Summary: Digital interventions for high blood pressure are associated with higher short-term total cost of care.
Source: Peterson Health Technology Institute, October 28, 2024
High blood pressure is common, affecting 120 million American adults, and increases the risk of heart attacks, strokes, kidney disease, and premature death. Many with hypertension remain undiagnosed, and many are not treated adequately to reduce their risks. The National Committee on Quality Assurance (NCQA) reported that in 2022 only 45% of those with diagnosed hypertension had a blood pressure under 140/90 at their last office visit.
The Peterson Health Technology Institute (PHTI) published its report on digital hypertension interventions earlier this week. This is the third report on digital medical interventions the group has produced this year; previously PHTI reported on digital interventions for diabetes and musculoskeletal disease. This report provided findings on three categories of digital hypertension interventions:
Blood pressure monitoring. Programs to provide home blood pressure monitors, often transmitting readings to a provider. They found that these programs were associated with small decreases in blood pressure, not enough to make a clinical difference across a population in most instances.
Medication management: Offering dedicated provider teams to adjust blood pressure medications was associated with meaningful decreases in blood pressure.
Behavioral change: Patient education and coaching programs and self-monitoring to drive better self-management led to only small changes in blood pressure, again not enough to make a clinical difference across a population in most instances.
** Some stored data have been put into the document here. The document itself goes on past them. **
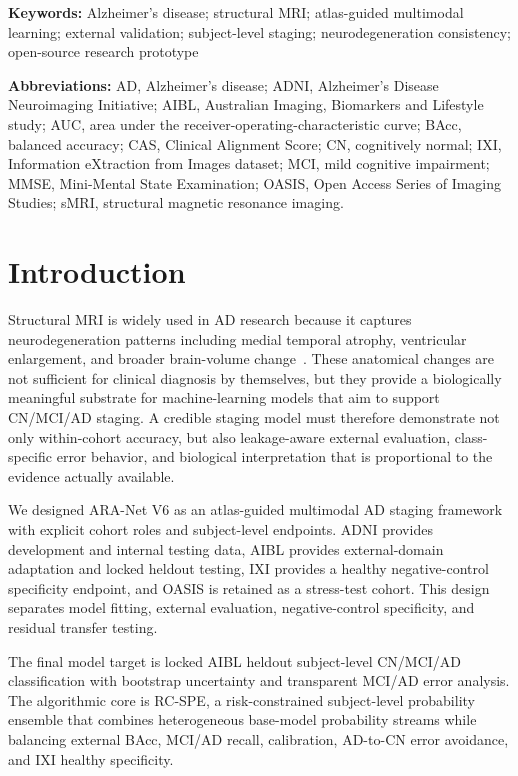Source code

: \vspace{0.5em}
\noindent\textbf{Keywords:} Alzheimer's disease; structural MRI; atlas-guided multimodal learning; external validation; subject-level staging; neurodegeneration consistency; open-source research prototype

\vspace{0.5em}
\noindent\textbf{Abbreviations:} AD, Alzheimer's disease; ADNI, Alzheimer's Disease Neuroimaging Initiative; AIBL, Australian Imaging, Biomarkers and Lifestyle study; AUC, area under the receiver-operating-characteristic curve; BAcc, balanced accuracy; CAS, Clinical Alignment Score; CN, cognitively normal; IXI, Information eXtraction from Images dataset; MCI, mild cognitive impairment; MMSE, Mini-Mental State Examination; OASIS, Open Access Series of Imaging Studies; sMRI, structural magnetic resonance imaging.


\section{Introduction}
\label{sec:intro}

Structural MRI is widely used in AD research because it captures neurodegeneration patterns including medial temporal atrophy, ventricular enlargement, and broader brain-volume change~\citep{jack2018nia,frisoni2010neuroimaging}. These anatomical changes are not sufficient for clinical diagnosis by themselves, but they provide a biologically meaningful substrate for machine-learning models that aim to support CN/MCI/AD staging. A credible staging model must therefore demonstrate not only within-cohort accuracy, but also leakage-aware external evaluation, class-specific error behavior, and biological interpretation that is proportional to the evidence actually available.

We designed ARA-Net V6 as an atlas-guided multimodal AD staging framework with explicit cohort roles and subject-level endpoints. ADNI provides development and internal testing data, AIBL provides external-domain adaptation and locked heldout testing, IXI provides a healthy negative-control specificity endpoint, and OASIS is retained as a stress-test cohort. This design separates model fitting, external evaluation, negative-control specificity, and residual transfer testing.

The final model target is locked AIBL heldout subject-level CN/MCI/AD classification with bootstrap uncertainty and transparent MCI/AD error analysis. The algorithmic core is RC-SPE, a risk-constrained subject-level probability ensemble that combines heterogeneous base-model probability streams while balancing external BAcc, MCI/AD recall, calibration, AD-to-CN error avoidance, and IXI healthy specificity.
The blood pressure monitoring services reviewed in this study are arranged through a provider system. Some of the medication management programs (Story Health and Ochsner) are marketed to employers. All of the behavioral change programs are sold directly to employers. Behavioral change vendors reviewed include Dario, Hello Heart, Lark, Omada, and Teladoc (Livongo).
PHTI performed economic modeling on these three models, assessing financial benefit (such as fewer heart attacks) and costs (vendor costs, when these were available). They did not consider any increase in the cost of antihypertensive medications based on increased adherence, but these costs would be low as most blood pressure medications are inexpensive generics. They reported that all these interventions increased medical costs over the short run (3 years), although there was potential that medication management would lower costs over a longer time period.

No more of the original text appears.